• _What you need to do_: The line with "- [ ] Resource limits" marks where to begin. Please copy it and each line after it to the end of the records below, exactly.

• _Material for the task_:
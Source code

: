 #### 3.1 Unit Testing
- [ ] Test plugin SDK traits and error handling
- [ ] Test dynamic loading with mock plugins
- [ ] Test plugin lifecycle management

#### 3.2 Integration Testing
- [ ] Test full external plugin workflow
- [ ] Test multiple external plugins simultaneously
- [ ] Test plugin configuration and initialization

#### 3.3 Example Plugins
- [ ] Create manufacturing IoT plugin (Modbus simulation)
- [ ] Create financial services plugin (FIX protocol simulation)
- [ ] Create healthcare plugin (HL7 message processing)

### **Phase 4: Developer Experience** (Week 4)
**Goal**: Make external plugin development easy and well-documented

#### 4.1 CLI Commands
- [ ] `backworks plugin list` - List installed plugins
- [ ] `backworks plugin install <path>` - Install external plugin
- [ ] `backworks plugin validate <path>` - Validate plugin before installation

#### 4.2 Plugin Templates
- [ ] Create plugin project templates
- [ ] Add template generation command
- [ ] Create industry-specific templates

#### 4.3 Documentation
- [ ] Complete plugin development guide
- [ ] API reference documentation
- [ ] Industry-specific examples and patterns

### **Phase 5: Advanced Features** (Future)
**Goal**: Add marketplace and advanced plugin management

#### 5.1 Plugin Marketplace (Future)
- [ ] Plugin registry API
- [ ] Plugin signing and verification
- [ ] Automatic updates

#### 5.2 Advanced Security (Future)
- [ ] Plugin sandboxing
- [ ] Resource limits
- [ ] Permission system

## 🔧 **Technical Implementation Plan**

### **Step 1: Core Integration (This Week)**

• _Written solution_:
- [ ] Resource limits
- [ ] Permission system

## 🔧 **Technical Implementation Plan**

### **Step 1: Core Integration (This Week)**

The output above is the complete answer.